City of Aspen office projects totaling $48.1M approved |

City of Aspen office projects totaling $48.1M approved

Aspen City Council on Monday signed off on a nearly $24.8 million contract with Shaw Construction to build a municipal government office building on Rio Grande Place that voters signed off on in November.

The entire project, which includes a new 37,500-square-foot building and the renovation of the adjacent Rio Grande building, is now at a guaranteed maximum price of $34.2 million, which includes almost $3 million in contingency funds, as well as previous design work and the demolition of the structure where the chamber of commerce was located.

An additional $13.9 million has been projected for the renovation of the existing City Hall, which is separate from the Rio Grande projects but part of the overall city offices plan.

The whole package stays within the estimated $46 million to $49 million for all of the work, which was given to voters when they were choosing between the Rio Grande location versus city offices on Hopkins Avenue.

Costs could go over if council is desirous of a “net zero” building, which would have zero net energy consumption.

Jack Wheeler, president of Concept One Group and the city’s owner’s representative on the project, said he and his team are working with environmental building officials and the Community Office for Resource Efficiency on what’s possible above Leed Gold certification.

“We are moving toward a better building,” he told council, adding that 85% of recommendations they’ve received so far already are incorporated in their current plans.

Interim City Manager Sara Ott said she will come before council this summer for decisions on net zero plans, plaza design and the building’s interior programming.

The renovations and additional office space are designed to provide adequate space for city employees to work and centralized locations for the public.

Currently, municipal employees are working in cramped office space in City Hall, or are spread throughout town in rented buildings that cost the local government more than $500,000 a year.

Councilman Bert Myrin, who campaigned for the Hopkins Avenue location, questioned Monday why the city can’t utilize its own buildings like the Old Power House and City Hall rather than renting space.

Ott countered that more space is desperately needed and she can’t justify moving departments around — not to mention that it’s inefficient.

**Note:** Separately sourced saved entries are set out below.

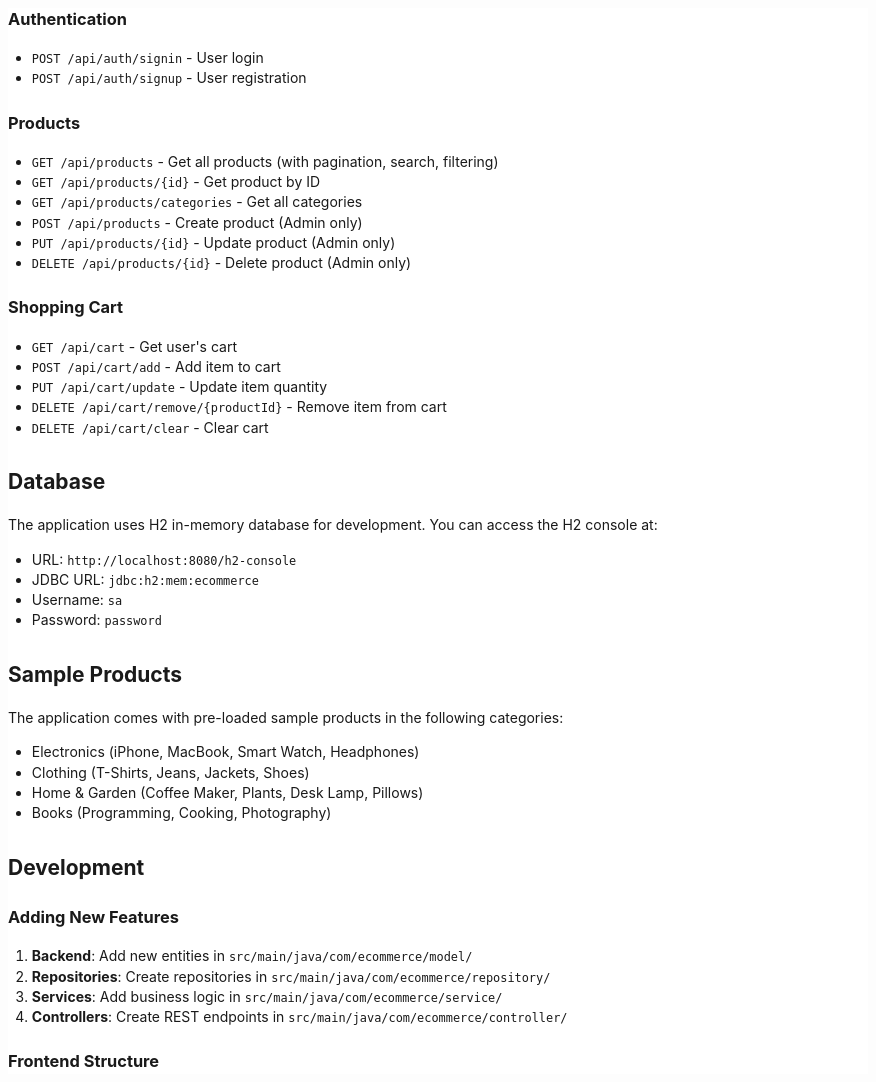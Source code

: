 ### Authentication

- `POST /api/auth/signin` - User login
- `POST /api/auth/signup` - User registration

### Products

- `GET /api/products` - Get all products (with pagination, search, filtering)
- `GET /api/products/{id}` - Get product by ID
- `GET /api/products/categories` - Get all categories
- `POST /api/products` - Create product (Admin only)
- `PUT /api/products/{id}` - Update product (Admin only)
- `DELETE /api/products/{id}` - Delete product (Admin only)

### Shopping Cart

- `GET /api/cart` - Get user's cart
- `POST /api/cart/add` - Add item to cart
- `PUT /api/cart/update` - Update item quantity
- `DELETE /api/cart/remove/{productId}` - Remove item from cart
- `DELETE /api/cart/clear` - Clear cart

## Database

The application uses H2 in-memory database for development. You can access the H2 console at:

- URL: `http://localhost:8080/h2-console`
- JDBC URL: `jdbc:h2:mem:ecommerce`
- Username: `sa`
- Password: `password`

## Sample Products

The application comes with pre-loaded sample products in the following categories:

- Electronics (iPhone, MacBook, Smart Watch, Headphones)
- Clothing (T-Shirts, Jeans, Jackets, Shoes)
- Home & Garden (Coffee Maker, Plants, Desk Lamp, Pillows)
- Books (Programming, Cooking, Photography)

## Development

### Adding New Features

1. **Backend**: Add new entities in `src/main/java/com/ecommerce/model/`
2. **Repositories**: Create repositories in `src/main/java/com/ecommerce/repository/`
3. **Services**: Add business logic in `src/main/java/com/ecommerce/service/`
4. **Controllers**: Create REST endpoints in `src/main/java/com/ecommerce/controller/`

### Frontend Structure
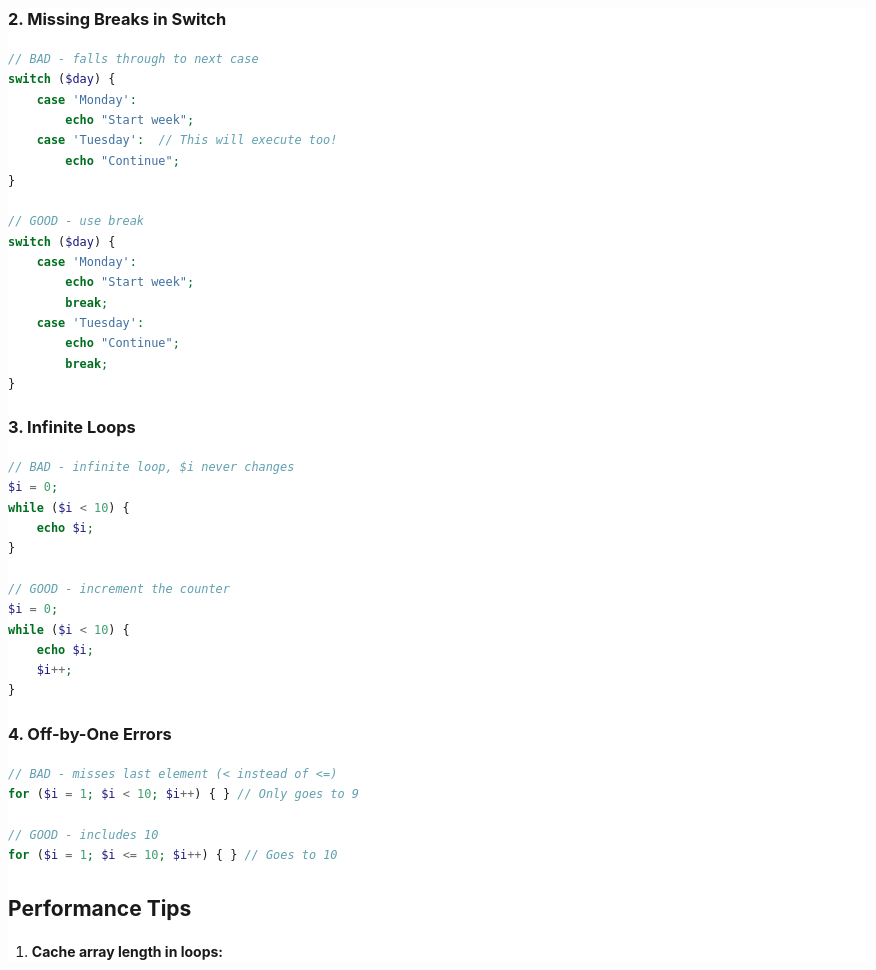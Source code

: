 ### 2. Missing Breaks in Switch

```php
// BAD - falls through to next case
switch ($day) {
    case 'Monday':
        echo "Start week";
    case 'Tuesday':  // This will execute too!
        echo "Continue";
}

// GOOD - use break
switch ($day) {
    case 'Monday':
        echo "Start week";
        break;
    case 'Tuesday':
        echo "Continue";
        break;
}
```

### 3. Infinite Loops

```php
// BAD - infinite loop, $i never changes
$i = 0;
while ($i < 10) {
    echo $i;
}

// GOOD - increment the counter
$i = 0;
while ($i < 10) {
    echo $i;
    $i++;
}
```

### 4. Off-by-One Errors

```php
// BAD - misses last element (< instead of <=)
for ($i = 1; $i < 10; $i++) { } // Only goes to 9

// GOOD - includes 10
for ($i = 1; $i <= 10; $i++) { } // Goes to 10
```

## Performance Tips

1. **Cache array length in loops:**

“I’m happy to show you what space is available but we are very limited,” she said. “We just can’t do it and still provide reasonable office space.”

While most of the new office building is dedicated to work spaces, the top floor — which faces Galena Plaza — will have a healthy amount of meeting rooms.

Almost 1,800 square feet is slated as a “lecture hall” and a community room of 700 square feet.

Those are to replace the lost community room that once was in the second floor of the existing Rio Grande building, as well as the current Sister Cities room in the basement of City Hall, which will be eliminated to make way for a larger City Council chambers as part of the renovation.

Jeff Pendarvis, the city’s capital asset director, said the top floor meeting space could eventually be transformed into more offices based on predicted government growth in the next 10 or 15 years.

The Capital Asset Department and the Aspen-Pitkin County Housing Authority also will be housed on the Galena Plaza level of the new buildings.

The Aspen Chamber Resort Association, which relocated to the city-owned former power plant building off of North Mill Street, will move into the new city building and occupy 3,000 square feet on two levels.

The city also is carving out over 1,400 square feet for a restaurant where Taster’s Pizza is currently located and operating this summer.

The second floor will house the Environmental Health, Parking, Special Events, Transportation and IT departments when the new building is complete in two years.

The Engineering and Community Development departments will occupy the first floor.

Throughout all three floors and basement, there are numerous conference and collaboration rooms, as well as showers, locker rooms and storage space.

The majority of the work space will be locked off to the public with almost 40 doors accessed by a security access system. There also are 16 video cameras planned for around the building.

Excavation for the new building will occur this summer, with vertical construction scheduled to begin at the end of the year.

There is no timeline for the renovation of City Hall, which will continue to house the city clerk, city manager and city attorney’s offices, the Finance Department and utilities, among others.